Reinforcement based mobile robot navigation in dynamic environment

https://doi.org/10.1016/j.rcim.2010.06.019Get rights and content

Abstract

In this paper, a new approach is developed for solving the problem of mobile robot path planning in an unknown dynamic environment based on Q-learning. Q-learning algorithms have been used widely for solving real world problems, especially in robotics since it has been proved to give reliable and efficient solutions due to its simple and well developed theory. However, most of the researchers who tried to use Q-learning for solving the mobile robot navigation problem dealt with static environments; they avoided using it for dynamic environments because it is a more complex problem that has infinite number of states. This great number of states makes the training for the intelligent agent very difficult. In this paper, the Q-learning algorithm was applied for solving the mobile robot navigation in dynamic environment problem by limiting the number of states based on a new definition for the states space. This has the effect of reducing the size of the Q-table and hence, increasing the speed of the navigation algorithm. The conducted experimental simulation scenarios indicate the strength of the new proposed approach for mobile robot navigation in dynamic environment. The results show that the new approach has a high Hit rate and that the robot succeeded to reach its target in a collision free path in most cases which is the most desirable feature in any navigation algorithm.

Introduction

In the recent years, research and industrial interests are focused on developing smart machines such as robots that are able to work under certain conditions for a very long time and without any human intervention. This includes doing specific tasks in hazardous and hostile environments. Mobile robots are smart machines that can do such tedious tasks. These robots are used in the areas where the robot navigates and carries a certain task at the same time such as, service robots, surveillance and explorations [1].

Mobile robot navigation in an unknown environment has two main problems: localization and path planning [5], [6]. Localization is the process of determining the position and orientation of the robot with respect to its surrounding. The robot needs to recognize the objects around it. It needs to recognize each object as a target or as an obstacle. Many techniques deal with this localization problem using laser range finders, sonar range finders, ultrasonic sensors, infrared sensors, vision sensors and GPS that have been developed on-board or off-board. When a larger view of the environment is necessary, a network of cameras has been used.

The other problem is the path planning in which the robot needs to find a collision free path from its starting point to its end point. In order to be able to find that path, the robot needs to run a suitable path planning algorithm, to compute the path between any two points [7].
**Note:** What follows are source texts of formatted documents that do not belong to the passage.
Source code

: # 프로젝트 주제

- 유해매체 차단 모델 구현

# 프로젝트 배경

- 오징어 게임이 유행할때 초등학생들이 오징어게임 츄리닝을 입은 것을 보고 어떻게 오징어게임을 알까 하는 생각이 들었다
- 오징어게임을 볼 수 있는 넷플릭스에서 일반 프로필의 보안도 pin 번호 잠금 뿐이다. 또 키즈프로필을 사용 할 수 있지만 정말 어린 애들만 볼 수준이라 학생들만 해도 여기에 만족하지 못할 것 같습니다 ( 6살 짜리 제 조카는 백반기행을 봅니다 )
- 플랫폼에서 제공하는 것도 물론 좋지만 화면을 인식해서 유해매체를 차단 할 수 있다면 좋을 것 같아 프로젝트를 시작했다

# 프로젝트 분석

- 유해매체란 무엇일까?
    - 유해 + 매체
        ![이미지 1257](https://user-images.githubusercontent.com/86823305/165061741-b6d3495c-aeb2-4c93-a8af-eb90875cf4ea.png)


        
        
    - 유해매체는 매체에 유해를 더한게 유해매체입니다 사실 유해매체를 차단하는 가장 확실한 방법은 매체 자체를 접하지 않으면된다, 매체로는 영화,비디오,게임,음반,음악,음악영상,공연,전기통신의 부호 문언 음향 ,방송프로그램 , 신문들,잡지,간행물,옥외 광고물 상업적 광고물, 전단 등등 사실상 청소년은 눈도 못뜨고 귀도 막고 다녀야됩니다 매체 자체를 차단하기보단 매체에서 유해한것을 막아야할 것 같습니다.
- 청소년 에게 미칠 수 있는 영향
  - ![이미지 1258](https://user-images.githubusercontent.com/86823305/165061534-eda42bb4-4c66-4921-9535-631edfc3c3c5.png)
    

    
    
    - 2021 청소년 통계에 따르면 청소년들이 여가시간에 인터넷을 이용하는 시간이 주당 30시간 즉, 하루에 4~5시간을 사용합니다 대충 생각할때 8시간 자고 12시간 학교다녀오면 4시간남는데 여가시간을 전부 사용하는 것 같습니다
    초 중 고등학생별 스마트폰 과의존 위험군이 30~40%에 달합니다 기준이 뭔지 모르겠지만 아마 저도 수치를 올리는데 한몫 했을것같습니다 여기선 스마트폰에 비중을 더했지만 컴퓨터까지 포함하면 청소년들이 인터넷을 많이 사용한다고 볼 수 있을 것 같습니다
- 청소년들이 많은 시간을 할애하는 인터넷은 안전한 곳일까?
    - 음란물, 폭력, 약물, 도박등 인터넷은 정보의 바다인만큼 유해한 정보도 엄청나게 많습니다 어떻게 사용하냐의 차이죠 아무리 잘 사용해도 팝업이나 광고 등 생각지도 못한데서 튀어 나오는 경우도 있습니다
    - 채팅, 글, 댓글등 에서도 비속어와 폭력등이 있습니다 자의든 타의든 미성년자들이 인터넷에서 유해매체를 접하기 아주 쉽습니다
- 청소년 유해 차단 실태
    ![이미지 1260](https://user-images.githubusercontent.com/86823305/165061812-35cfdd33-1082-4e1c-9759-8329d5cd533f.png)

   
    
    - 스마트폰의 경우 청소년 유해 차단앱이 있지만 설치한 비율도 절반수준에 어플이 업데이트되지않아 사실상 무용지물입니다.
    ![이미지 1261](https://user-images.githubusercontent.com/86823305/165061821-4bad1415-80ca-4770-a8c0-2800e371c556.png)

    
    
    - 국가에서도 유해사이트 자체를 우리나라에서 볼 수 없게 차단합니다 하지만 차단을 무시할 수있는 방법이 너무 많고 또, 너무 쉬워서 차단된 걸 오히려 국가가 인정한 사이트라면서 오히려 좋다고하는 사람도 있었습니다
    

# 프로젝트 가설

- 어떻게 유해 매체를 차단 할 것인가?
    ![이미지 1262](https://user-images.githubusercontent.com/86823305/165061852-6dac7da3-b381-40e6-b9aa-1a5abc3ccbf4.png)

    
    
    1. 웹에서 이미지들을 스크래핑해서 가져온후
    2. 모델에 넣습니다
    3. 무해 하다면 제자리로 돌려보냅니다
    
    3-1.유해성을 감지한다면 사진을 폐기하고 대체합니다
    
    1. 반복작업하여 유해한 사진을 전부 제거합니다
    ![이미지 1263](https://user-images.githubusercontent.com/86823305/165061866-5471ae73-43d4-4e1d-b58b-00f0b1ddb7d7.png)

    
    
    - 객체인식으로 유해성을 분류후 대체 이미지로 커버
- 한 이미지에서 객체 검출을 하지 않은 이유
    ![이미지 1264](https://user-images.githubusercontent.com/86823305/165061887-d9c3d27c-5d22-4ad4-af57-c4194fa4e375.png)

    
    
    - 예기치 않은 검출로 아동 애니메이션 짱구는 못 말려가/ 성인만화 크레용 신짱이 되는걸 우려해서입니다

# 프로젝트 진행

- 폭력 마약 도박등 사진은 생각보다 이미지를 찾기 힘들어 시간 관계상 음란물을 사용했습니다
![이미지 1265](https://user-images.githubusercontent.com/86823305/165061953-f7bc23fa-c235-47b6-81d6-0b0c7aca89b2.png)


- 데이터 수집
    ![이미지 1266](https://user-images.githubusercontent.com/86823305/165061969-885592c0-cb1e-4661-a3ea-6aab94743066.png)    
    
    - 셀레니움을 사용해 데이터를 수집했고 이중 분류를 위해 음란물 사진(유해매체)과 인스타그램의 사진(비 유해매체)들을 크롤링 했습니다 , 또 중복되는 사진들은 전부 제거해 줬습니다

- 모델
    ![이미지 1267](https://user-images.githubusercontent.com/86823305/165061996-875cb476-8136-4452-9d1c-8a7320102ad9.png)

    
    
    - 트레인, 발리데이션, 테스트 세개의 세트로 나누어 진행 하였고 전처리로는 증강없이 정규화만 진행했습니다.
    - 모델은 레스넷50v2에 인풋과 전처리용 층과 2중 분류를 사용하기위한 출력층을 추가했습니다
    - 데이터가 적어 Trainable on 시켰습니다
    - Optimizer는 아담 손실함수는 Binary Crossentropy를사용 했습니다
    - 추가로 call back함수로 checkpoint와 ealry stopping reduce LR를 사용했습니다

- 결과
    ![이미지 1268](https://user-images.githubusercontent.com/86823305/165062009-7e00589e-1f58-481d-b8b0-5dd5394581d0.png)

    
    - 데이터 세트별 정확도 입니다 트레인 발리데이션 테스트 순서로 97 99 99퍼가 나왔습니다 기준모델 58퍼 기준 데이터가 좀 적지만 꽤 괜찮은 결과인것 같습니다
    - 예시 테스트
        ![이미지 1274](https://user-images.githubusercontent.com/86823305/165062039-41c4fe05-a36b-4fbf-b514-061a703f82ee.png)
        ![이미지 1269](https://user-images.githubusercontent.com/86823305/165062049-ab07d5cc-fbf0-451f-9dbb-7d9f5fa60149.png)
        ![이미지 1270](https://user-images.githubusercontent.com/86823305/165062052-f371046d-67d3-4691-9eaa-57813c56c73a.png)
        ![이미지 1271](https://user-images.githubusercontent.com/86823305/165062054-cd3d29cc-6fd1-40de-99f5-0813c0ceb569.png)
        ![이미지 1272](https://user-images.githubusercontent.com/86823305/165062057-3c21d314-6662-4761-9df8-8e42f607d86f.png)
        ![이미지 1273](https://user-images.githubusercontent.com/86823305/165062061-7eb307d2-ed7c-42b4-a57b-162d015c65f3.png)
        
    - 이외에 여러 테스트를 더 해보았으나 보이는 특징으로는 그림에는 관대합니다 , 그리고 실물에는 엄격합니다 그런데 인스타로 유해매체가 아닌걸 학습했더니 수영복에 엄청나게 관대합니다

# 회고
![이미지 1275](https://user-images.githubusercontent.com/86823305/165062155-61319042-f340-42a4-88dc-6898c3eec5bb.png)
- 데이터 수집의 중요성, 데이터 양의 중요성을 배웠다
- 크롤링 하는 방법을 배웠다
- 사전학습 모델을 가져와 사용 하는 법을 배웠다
Many researchers studied the problem of robot path planning with obstacle avoidance and many solutions were proposed to deal with the problem [8], [9]. Since the robot motion in dynamic field has a certain amount of randomness due to the nature of the real world, these solutions did not give accurate results under all conditions. In the recent years there was a drift toward artificial intelligent approaches to improve the robot autonomous ability based on accumulated experiences. In general, artificial intelligent methods can be computationally less expensive and easier than classical methods.

This research focuses on mobile robot path planning moving in a dynamic environment, where a new approach is proposed to solve this problem based on Q-learning algorithm. Q-learning algorithm has many features that make it suitable for solving the mobile robot navigation problem in dynamic environment. First, the Q-learning agent is a reinforcement learning [29] agent that has no previous knowledge about its working environment. It learns about the environment through interacting with it. This type of learning agents is called unsupervised learning agent. Since it was assumed that the mobile robot has no previous knowledge about its working environment a Q-learning agent is a good alternative for solving the mobile robot navigation problem in dynamic environment. Secondly, Q-learning agent is an on-line learning agent. It learns the best action to take at each state by trial and error. It chooses actions randomly and calculates the value for taking an action at a specific state. Through evaluating every state and action pair it can build a policy for working in the environment. In the mobile robot navigation problem in order to find a collision free path, the robot needs to find the best action to take at each state. It needs to learn this knowledge on line, while navigating its environment. Because Q-learning is very simple, it is a very appealing alternative [10].

Section snippets

Literature review

In the last decade many classical solutions tried to address the robot path planning problem. The most commonly used solution is the potential field method [22] and its variants [12], [14]. This method has been studied extensively by scholars. It was introduced in its most common form by Borenstein and Koren [11]. The basic idea behind this method is to fill the robot environment with a potential field in which the robot is attracted to the target position and is repulsive away from obstacles.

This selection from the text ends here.